Ex-jail cells serve as artist studios in Detroit

By David Runk
Associated Press

DETROIT (AP) — For Hugo Navarro, the 5-by-9-foot jail cell that serves as his studio in southwest Detroit is an admittedly creepy place to immerse himself in his work.

Unlike jailhouse artists who find creative inspiration behind bars, however, the 56-year-old is there by choice.

He paints at 555 Nonprofit Gallery and Studios, a decade-old arts organization that this year moved into its new home in the Detroit Police Department’s former Third Precinct station.

The city closed the building in 2005 as part of a department-wide reorganization, and the former lobby where residents once could walk in to report crimes now is an airy gallery.

Detectives’ offices now serve as classroom and studio space. And potentially claustrophobic cells — bars still on their doors — are fostering creativity.

“I didn’t really have anything in mind before going to my jail cell,” said Navarro, whose colorful paintings of Detroit’s shuttered Michigan Central Depot and fires gutting homes adorn some of the cells near where he’s worked for the past few months. “I just let myself go and let my inside do the work.”

The Third Precinct renovation is among a handful of projects nationwide converting old police facilities, including one in Chicago that is becoming live theater venues and one in Philadelphia that is being converted into homes.

For Carl Goines, a co-founder of 555, says the project is a balancing act between preserving parts of the police station’s past and making it a welcoming place for artists.

“This is a space that’s taking on a new life. It’s a space that’s becoming inspirational,” said Goines, a sculptor. “It pushes them to take their work to a new level.”

555 is leasing its new home from Southwest Housing Solutions, a nonprofit community developer that bought the former precinct in 2009 and spent about $2 million on the project.

Garage space at the building houses Detroit Farm and Garden, a gardening, farming and landscape supply store.

While Southwest Housing Solutions traditionally is involved in residential projects in southwest Detroit, developing roughly $100 million in housing and real estate, making sure the former precinct didn’t languish as vacancy in one of the city’s stronger neighborhoods made its reuse more important.

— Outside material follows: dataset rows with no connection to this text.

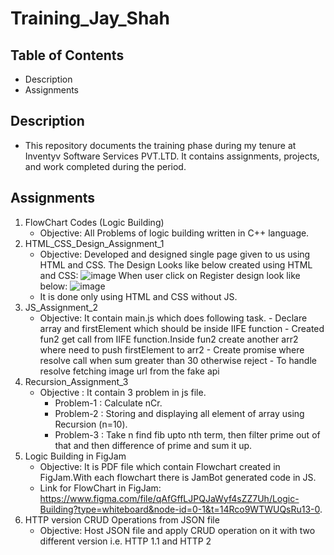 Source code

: # Training_Jay_Shah



## Table of Contents

* Description
* Assignments

## Description
* This repository documents the training phase during my tenure at Inventyv Software Services PVT.LTD. It contains assignments, projects, and work completed during the period.

## Assignments

1. FlowChart Codes (Logic Building)
   * Objective: All Problems of logic building written in C++ language. 
2. HTML_CSS_Design_Assignment_1
   * Objective: Developed and designed single page given to us using HTML and CSS.
                The Design Looks like below created using HTML and CSS:
                ![image](https://github.com/jayshahinventyv/Training_Inventyv_JayShah/assets/153286470/1663d489-4095-4d9a-bf50-b4fc892e501a)
                When user click on Register design look like below:
               ![image](https://github.com/jayshahinventyv/Training_Inventyv_JayShah/assets/153286470/e336d72f-d2e2-4a40-abb5-4cbb12557e41)
    * It is done only using HTML and CSS without JS.
3. JS_Assignment_2
   * Objective: It contain main.js which does following task.
              - Declare array and firstElement which should be inside IIFE function
              - Created fun2 get call from IIFE function.Inside fun2 create another arr2 where need to push firstElement to arr2
              - Create promise where resolve call when sum greater than 30 otherwise reject
              - To handle resolve fetching image url from the fake api    
4. Recursion_Assignment_3
   * Objective : It contain 3 problem in js file.
     - Problem-1 : Calculate nCr.
     - Problem-2 : Storing and displaying all element of array using Recursion (n=10).
     - Problem-3 : Take n find fib upto nth term, then filter prime out of that and then difference of prime and sum it up.
5. Logic Building in FigJam
   * Objective: It is PDF file which contain Flowchart created in FigJam.With each flowchart there is JamBot generated code in JS.
   * Link for FlowChart in FigJam: https://www.figma.com/file/qAfGffLJPQJaWyf4sZZ7Uh/Logic-Building?type=whiteboard&node-id=0-1&t=14Rco9WTWUQsRu13-0.
6. HTTP version CRUD Operations from JSON file
   * Objective: Host JSON file and apply CRUD operation on it with two different version i.e. HTTP 1.1 and HTTP 2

“It’s exactly what we wanted it to be,” said Tim Thorland, the developer’s executive director. “The great thing about the gallery space is that it’s a continuous work in progress.”

In Philadelphia, the former 26th Precinct Police Station, which sat vacant for years, is being renovated with the upper floors as apartments, said architect Victor Barr Jr. of VLBJR Architects Inc.

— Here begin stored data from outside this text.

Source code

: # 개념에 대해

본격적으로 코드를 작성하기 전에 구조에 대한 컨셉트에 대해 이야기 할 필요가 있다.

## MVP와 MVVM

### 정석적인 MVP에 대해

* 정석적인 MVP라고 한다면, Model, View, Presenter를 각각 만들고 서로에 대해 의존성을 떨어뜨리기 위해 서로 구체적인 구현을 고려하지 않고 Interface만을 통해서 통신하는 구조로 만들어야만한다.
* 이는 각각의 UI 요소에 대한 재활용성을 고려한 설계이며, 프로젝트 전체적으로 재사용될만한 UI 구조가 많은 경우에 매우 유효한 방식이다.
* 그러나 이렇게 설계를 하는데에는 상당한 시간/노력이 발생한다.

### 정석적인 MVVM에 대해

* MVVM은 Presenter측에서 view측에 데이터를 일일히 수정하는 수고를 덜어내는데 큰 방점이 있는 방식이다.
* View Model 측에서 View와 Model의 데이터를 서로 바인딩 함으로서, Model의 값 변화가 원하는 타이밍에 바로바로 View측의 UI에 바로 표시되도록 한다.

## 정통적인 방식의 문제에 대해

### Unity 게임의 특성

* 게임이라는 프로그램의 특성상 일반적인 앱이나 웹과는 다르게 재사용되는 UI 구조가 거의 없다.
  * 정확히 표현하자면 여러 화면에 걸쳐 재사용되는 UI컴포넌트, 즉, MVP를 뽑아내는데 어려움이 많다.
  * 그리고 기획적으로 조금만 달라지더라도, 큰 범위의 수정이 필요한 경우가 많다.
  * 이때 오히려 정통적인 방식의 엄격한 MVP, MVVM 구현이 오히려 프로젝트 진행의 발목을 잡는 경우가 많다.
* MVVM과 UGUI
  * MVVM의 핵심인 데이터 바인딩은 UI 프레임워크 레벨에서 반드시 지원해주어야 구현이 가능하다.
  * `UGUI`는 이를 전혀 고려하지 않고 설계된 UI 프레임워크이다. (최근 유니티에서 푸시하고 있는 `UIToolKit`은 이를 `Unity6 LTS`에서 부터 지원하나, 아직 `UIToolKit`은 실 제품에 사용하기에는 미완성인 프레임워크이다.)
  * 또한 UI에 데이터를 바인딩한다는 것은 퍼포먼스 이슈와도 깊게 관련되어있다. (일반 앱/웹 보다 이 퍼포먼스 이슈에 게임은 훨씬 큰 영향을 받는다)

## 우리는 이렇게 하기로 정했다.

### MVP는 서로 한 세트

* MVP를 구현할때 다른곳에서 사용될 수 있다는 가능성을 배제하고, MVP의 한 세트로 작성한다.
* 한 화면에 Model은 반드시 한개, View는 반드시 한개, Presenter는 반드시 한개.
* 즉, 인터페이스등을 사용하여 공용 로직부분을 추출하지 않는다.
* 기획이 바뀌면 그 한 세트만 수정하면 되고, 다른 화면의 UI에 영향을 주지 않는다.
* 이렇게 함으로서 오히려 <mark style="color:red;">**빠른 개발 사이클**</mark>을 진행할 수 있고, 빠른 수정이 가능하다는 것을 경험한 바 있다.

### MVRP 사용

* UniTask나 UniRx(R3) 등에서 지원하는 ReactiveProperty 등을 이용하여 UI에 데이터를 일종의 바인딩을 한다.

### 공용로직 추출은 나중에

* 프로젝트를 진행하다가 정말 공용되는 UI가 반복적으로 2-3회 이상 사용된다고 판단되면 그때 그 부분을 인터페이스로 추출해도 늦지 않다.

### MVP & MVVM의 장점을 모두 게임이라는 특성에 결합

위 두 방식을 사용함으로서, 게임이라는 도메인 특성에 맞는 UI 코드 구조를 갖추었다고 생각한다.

Much of its history as a neighborhood law enforcement hub was erased by time and earlier reuse, but salvaged architectural details are being recreated to bring back some of its character.

Arches in the basement, Barr said, mark where cells once stood.

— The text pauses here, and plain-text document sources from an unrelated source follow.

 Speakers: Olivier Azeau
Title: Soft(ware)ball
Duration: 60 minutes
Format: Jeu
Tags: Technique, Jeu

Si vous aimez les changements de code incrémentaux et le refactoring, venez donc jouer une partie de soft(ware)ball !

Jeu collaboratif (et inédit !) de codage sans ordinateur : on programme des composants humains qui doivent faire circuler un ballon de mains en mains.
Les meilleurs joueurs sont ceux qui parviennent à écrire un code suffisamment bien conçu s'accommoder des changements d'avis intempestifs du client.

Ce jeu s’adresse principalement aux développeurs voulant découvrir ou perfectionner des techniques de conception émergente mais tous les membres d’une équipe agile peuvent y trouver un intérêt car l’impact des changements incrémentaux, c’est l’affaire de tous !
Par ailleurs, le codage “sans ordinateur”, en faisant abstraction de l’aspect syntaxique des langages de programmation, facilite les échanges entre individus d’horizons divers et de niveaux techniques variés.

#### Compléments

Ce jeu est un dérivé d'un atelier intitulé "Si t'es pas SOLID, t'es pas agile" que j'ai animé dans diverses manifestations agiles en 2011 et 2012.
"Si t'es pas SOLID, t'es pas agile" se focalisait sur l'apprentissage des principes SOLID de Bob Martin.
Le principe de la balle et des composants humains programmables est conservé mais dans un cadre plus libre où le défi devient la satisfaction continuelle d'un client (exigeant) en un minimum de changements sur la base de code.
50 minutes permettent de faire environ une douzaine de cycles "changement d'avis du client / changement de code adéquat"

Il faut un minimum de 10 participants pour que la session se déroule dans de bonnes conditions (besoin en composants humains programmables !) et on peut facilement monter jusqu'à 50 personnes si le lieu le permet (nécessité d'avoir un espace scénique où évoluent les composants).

In Chicago, the Griffin Theatre Company acquired a former police station and plans to start construction in September on the first of two live performance spaces. The building’s large cells are too massive to remove,
said William Massolia, a founding member, so they’ll be used to house a green room, dressing rooms and a box office.

“We’re going to be using some of what was there and not disguise the fact that it was a police station and a jail,” Massolia said.

At 555, an official opening event is planned for Sept. 14 and the building is a work in progress. In years to come, part of a second floor that once was home to a locker room used by officers could become a dance studio.

A gym where officers once could play basketball might be a place for performances.

That raw potential is part of what makes it attractive. Elizabeth Sutton, 42, a photographer who is part of 555’s board and an educator at the Detroit Institute of Arts, is turning first-floor space formerly used as detectives’ offices into a darkroom.

She said the building’s past enters into her thinking as she works there.

“I’m really sensitive to space,” Sutton said. “One of the things that I kind of like about this is that it is sort of institutional and industrial. But at the same time I think it is really open to transformation.”